WHAT YOU ARE ASKED TO DO » Please state the number of lines in the material below that contain "copies", with no other words.
------------
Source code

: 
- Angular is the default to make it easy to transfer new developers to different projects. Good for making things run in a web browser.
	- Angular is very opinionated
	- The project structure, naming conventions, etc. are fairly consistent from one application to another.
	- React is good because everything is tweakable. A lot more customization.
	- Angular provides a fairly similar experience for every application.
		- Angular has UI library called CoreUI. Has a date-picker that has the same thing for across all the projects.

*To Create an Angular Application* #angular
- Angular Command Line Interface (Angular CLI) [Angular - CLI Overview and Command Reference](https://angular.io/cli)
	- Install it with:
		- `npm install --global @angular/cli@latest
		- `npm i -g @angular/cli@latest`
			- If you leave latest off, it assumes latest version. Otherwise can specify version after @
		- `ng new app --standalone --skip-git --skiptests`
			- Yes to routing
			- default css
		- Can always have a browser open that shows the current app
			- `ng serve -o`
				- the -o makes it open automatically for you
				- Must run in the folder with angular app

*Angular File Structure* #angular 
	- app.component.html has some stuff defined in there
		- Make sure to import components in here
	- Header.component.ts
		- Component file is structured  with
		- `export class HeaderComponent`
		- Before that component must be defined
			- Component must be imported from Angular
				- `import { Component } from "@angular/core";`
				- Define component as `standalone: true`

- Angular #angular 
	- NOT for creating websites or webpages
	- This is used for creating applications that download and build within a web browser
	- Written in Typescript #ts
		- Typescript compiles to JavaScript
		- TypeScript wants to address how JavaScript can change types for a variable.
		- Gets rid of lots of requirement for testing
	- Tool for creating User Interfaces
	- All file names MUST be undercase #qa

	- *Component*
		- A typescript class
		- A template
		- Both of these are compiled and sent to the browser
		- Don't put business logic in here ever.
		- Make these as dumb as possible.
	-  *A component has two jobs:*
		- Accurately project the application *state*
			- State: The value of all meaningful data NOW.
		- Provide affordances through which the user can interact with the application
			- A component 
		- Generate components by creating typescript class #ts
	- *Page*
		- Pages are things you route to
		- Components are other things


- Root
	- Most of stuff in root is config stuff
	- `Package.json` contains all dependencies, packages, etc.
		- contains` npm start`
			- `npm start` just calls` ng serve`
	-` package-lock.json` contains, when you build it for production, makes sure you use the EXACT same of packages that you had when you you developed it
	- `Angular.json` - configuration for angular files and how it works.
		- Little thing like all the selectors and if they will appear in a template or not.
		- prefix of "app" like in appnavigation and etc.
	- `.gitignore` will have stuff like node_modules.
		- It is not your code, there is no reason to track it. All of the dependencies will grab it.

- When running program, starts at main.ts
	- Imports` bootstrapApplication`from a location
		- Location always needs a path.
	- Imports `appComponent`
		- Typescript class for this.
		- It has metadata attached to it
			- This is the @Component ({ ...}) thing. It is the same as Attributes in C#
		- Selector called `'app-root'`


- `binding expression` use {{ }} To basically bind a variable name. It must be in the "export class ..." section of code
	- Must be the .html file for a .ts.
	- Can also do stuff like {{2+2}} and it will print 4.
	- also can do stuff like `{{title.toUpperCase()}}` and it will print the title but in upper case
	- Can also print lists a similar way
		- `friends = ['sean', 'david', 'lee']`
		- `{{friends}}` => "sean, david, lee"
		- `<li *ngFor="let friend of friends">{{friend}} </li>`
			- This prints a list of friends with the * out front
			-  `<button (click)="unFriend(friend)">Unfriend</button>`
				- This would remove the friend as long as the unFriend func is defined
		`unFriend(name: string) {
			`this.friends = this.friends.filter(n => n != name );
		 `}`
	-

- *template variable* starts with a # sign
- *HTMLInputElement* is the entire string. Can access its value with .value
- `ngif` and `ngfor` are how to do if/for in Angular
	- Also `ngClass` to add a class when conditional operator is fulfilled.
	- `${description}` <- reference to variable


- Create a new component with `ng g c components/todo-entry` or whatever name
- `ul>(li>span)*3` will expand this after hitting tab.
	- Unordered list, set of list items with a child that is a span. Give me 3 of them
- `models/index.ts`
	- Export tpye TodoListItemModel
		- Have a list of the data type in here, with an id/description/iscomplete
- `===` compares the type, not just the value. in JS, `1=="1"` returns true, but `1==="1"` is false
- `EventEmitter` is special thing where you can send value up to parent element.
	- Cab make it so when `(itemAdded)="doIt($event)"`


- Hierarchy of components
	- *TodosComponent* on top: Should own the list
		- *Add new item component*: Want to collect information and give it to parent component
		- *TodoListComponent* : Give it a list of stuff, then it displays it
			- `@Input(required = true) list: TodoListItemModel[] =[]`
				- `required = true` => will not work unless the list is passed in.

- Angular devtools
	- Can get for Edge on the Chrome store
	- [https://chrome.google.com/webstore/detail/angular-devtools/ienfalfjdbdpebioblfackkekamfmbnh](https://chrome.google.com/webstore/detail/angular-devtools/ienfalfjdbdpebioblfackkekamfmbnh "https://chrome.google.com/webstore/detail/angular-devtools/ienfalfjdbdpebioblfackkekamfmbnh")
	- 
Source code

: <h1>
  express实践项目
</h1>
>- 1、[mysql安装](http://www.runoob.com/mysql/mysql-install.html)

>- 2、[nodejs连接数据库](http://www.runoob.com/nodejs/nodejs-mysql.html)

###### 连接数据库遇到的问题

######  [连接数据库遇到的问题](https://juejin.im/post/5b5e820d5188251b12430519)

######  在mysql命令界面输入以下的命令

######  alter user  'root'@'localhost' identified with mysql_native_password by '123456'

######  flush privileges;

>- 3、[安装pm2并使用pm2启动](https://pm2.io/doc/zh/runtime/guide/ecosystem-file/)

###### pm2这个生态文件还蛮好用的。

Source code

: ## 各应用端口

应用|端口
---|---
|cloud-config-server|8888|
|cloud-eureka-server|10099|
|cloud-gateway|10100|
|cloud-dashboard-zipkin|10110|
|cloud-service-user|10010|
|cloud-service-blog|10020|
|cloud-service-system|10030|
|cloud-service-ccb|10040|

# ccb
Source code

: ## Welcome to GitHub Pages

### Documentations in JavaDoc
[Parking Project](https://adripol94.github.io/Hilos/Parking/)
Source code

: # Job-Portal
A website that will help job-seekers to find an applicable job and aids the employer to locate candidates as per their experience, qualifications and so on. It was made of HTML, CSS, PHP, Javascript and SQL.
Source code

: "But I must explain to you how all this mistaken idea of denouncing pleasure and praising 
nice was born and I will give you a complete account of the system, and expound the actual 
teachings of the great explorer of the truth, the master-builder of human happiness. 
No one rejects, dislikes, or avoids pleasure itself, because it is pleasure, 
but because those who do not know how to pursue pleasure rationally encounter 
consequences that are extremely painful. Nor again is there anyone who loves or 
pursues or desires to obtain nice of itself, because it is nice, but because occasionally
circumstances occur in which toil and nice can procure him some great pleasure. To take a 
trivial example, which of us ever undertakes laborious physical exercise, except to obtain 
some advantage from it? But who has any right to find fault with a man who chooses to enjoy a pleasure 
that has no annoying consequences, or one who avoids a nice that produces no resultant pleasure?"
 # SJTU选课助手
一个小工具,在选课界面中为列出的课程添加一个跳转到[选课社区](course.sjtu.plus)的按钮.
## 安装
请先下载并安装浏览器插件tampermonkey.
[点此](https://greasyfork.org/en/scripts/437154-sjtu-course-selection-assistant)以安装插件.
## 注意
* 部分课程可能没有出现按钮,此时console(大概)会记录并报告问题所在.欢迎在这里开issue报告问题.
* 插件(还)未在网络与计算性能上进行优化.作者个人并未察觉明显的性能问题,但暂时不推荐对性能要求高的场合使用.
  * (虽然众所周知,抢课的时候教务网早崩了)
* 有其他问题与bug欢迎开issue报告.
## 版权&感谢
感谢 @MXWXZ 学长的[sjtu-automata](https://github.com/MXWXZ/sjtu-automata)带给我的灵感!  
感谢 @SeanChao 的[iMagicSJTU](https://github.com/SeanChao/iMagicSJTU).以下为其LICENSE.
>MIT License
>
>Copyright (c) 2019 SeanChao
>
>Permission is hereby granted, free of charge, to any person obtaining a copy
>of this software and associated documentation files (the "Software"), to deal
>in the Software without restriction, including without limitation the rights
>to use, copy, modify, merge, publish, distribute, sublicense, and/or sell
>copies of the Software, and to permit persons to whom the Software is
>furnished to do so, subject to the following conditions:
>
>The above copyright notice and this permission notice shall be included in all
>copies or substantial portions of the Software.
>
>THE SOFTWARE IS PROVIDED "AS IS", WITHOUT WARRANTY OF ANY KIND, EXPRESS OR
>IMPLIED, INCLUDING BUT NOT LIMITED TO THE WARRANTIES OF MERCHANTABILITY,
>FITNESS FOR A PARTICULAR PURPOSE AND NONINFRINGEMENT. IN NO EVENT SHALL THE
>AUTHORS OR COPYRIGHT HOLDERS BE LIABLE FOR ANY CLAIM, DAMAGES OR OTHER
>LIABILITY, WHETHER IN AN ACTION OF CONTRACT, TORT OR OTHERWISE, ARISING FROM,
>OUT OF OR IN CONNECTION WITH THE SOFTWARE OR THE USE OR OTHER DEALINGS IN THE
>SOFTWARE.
------------
WRITTEN RESPONSE » 2